» Task details: Lines from the line with "this property, you" to the line with "Though getters and" in the entries below, and only those, must be output exactly, with both ends included.

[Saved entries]
:::::
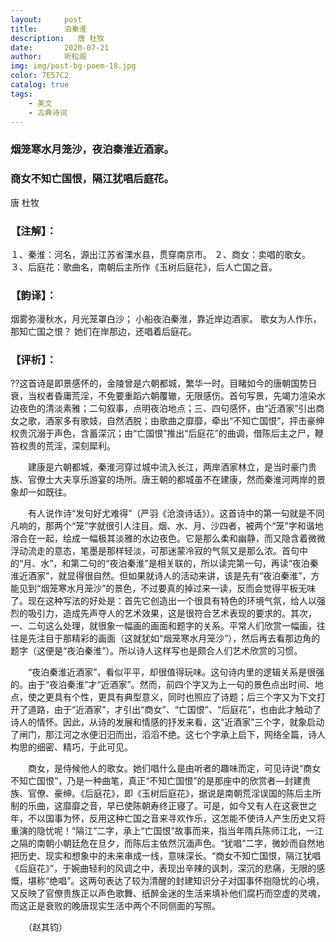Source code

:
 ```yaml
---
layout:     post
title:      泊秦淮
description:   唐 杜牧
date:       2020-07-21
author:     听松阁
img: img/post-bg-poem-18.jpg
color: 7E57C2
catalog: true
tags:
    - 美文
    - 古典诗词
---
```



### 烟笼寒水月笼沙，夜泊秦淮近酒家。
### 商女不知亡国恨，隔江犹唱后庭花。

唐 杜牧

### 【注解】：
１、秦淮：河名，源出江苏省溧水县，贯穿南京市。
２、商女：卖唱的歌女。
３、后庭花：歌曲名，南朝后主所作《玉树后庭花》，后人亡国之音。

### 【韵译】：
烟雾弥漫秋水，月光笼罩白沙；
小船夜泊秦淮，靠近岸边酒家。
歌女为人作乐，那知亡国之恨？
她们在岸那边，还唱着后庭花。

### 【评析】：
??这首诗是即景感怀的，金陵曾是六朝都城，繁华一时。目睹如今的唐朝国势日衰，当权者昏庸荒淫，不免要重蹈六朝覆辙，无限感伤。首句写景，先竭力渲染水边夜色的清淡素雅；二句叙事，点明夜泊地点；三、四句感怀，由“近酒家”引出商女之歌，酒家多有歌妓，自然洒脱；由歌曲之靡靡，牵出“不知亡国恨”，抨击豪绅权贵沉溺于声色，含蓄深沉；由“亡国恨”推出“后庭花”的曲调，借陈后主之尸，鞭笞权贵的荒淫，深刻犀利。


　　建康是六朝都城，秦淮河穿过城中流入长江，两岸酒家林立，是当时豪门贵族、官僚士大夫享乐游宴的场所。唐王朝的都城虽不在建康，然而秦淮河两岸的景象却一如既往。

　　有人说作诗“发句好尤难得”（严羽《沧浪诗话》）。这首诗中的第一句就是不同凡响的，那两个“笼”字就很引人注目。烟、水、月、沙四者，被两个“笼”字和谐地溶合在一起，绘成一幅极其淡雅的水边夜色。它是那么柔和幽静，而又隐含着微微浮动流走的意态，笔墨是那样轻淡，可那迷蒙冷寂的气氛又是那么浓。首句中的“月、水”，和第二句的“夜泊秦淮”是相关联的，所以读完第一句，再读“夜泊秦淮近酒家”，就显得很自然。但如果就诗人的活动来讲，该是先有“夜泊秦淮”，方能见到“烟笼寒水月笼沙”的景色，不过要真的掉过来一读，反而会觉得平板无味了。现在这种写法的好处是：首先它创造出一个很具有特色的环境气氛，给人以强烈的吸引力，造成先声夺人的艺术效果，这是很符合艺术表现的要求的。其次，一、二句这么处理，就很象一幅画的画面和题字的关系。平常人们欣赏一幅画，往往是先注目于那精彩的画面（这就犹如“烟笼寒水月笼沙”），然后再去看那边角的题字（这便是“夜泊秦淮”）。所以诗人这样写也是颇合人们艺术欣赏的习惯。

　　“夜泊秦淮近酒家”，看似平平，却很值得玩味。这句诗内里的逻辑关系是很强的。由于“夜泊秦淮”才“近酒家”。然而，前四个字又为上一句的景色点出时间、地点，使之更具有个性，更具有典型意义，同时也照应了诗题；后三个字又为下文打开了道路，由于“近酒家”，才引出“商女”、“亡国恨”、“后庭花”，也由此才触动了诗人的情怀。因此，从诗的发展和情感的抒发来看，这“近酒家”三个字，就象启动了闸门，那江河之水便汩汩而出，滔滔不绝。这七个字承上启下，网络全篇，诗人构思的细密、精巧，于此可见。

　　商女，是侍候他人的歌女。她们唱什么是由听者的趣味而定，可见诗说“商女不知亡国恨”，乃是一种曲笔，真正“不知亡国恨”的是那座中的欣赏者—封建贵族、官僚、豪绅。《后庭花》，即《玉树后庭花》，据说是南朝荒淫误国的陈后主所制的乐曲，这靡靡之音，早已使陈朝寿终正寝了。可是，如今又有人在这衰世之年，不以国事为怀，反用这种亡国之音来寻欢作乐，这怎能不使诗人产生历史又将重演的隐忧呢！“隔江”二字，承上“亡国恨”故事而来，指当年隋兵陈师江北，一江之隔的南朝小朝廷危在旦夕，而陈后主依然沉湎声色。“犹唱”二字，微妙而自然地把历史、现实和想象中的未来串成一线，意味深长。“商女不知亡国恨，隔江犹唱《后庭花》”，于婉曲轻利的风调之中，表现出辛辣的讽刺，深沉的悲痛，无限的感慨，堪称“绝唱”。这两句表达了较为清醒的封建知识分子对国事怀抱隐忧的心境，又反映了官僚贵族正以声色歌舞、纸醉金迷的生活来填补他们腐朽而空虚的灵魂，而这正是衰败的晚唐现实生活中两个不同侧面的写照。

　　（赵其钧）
:::::
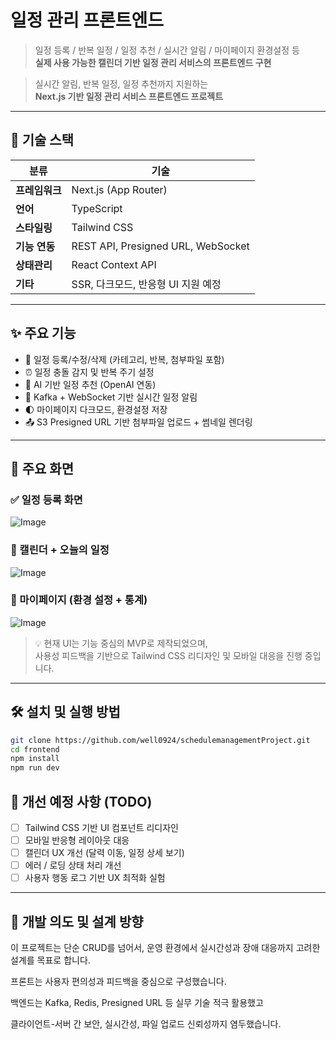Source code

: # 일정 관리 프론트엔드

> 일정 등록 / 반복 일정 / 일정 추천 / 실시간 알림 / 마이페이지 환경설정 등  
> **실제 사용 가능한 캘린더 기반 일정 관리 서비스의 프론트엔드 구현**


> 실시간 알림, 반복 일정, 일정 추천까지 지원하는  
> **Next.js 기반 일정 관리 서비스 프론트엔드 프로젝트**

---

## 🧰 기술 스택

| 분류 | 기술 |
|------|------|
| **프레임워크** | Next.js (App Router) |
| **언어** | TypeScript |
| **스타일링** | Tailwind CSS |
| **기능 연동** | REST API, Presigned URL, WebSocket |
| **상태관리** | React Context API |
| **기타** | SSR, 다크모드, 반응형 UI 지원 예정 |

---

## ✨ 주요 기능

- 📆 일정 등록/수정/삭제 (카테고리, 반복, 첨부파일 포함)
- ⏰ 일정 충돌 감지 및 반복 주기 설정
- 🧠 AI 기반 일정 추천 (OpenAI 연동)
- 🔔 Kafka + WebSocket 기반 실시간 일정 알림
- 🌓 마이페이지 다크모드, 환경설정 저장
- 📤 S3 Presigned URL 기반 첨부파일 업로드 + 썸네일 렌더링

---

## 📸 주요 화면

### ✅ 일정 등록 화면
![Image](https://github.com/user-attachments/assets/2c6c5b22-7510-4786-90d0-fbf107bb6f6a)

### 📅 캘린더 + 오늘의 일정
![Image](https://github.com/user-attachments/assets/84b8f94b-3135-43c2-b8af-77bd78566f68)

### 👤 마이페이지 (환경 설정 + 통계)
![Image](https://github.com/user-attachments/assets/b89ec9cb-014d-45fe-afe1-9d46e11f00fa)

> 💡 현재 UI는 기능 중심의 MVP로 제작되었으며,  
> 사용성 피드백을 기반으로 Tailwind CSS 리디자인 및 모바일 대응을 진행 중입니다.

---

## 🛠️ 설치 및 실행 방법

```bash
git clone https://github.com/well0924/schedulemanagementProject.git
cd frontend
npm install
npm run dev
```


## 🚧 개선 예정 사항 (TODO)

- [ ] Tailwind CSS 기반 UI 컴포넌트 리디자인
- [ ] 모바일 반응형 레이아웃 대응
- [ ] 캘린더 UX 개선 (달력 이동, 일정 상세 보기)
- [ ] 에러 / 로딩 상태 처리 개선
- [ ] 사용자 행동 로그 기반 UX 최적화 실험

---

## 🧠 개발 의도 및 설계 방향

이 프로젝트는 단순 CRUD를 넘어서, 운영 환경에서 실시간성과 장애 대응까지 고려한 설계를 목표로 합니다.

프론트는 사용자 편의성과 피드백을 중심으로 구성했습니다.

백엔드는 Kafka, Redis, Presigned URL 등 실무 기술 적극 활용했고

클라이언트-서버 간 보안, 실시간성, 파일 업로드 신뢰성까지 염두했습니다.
:::::
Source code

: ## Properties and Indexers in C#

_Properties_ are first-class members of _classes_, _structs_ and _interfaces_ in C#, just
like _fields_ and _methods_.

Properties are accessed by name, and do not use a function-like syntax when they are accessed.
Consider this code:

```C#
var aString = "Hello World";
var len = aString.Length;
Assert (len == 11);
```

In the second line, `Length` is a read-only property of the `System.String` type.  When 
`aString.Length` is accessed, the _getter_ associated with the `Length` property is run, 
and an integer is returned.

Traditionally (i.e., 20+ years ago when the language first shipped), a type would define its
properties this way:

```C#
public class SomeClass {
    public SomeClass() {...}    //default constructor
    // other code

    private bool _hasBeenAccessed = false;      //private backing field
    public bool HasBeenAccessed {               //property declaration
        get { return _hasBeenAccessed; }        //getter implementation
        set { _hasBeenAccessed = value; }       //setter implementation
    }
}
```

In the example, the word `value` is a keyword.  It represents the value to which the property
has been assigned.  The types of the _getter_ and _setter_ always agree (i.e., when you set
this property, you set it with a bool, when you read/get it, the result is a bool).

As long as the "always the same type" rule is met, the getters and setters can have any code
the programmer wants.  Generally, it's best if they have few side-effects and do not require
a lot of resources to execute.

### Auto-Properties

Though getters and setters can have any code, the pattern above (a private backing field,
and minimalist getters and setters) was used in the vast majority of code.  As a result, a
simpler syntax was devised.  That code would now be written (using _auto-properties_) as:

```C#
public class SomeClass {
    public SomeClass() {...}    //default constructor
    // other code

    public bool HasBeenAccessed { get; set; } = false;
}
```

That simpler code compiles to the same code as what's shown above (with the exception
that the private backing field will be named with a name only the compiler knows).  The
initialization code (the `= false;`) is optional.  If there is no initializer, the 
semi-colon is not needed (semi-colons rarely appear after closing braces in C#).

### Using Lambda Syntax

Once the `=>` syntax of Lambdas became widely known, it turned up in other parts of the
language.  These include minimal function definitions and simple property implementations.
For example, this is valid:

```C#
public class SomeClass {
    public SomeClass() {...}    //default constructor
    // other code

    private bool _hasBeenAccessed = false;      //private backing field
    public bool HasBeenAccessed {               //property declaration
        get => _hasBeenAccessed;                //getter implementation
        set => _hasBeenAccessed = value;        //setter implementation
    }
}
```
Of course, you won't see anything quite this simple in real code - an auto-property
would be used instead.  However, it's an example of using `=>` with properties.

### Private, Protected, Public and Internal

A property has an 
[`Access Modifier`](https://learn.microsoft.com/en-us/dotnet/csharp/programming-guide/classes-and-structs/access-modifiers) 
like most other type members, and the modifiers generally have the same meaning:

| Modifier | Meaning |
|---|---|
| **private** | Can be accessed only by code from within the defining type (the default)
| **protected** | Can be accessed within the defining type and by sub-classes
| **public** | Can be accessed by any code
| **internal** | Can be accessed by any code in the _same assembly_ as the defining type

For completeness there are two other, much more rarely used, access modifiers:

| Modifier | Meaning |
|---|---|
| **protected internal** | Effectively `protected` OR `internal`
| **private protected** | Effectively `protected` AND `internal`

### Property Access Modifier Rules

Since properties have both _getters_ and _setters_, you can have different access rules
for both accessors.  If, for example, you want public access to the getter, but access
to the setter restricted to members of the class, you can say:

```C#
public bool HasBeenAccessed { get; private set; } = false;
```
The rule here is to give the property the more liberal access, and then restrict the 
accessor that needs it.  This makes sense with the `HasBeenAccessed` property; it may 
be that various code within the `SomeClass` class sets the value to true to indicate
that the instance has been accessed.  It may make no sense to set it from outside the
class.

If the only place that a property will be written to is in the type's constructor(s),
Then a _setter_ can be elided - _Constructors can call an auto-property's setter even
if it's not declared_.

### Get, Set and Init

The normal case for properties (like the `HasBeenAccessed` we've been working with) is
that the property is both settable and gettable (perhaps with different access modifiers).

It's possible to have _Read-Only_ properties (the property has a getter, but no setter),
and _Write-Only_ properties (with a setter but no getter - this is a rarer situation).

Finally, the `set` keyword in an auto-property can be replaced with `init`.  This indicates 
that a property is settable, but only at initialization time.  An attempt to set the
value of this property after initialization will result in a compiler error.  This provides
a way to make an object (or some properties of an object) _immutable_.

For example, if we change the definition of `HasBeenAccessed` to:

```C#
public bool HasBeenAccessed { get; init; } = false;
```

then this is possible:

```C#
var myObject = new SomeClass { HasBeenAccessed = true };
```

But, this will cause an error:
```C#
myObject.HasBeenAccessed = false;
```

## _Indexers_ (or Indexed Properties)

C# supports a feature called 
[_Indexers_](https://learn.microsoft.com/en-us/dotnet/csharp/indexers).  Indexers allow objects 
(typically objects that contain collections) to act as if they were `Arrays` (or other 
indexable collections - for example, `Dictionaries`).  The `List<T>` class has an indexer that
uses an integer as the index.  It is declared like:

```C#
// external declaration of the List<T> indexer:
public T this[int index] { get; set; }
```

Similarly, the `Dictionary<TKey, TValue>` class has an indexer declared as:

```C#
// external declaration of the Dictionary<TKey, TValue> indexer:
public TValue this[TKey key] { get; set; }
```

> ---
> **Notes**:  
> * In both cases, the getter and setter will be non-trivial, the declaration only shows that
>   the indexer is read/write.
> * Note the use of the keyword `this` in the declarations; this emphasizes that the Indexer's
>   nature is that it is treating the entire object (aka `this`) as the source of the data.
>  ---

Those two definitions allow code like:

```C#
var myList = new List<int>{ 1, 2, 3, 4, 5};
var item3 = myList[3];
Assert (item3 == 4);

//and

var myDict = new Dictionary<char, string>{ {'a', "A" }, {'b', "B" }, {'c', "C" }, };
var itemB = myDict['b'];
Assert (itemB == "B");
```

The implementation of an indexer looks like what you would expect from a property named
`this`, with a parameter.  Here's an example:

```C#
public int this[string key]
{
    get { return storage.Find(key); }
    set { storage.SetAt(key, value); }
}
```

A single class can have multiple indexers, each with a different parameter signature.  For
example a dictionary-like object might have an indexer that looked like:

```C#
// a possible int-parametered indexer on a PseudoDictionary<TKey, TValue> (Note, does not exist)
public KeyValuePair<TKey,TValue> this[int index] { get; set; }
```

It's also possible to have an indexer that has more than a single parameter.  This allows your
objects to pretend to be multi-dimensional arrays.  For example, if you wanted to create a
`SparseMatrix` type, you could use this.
:::::
» Written solution:
this property, you set it with a bool, when you read/get it, the result is a bool).

As long as the "always the same type" rule is met, the getters and setters can have any code
the programmer wants.  Generally, it's best if they have few side-effects and do not require
a lot of resources to execute.

### Auto-Properties

Though getters and setters can have any code, the pattern above (a private backing field,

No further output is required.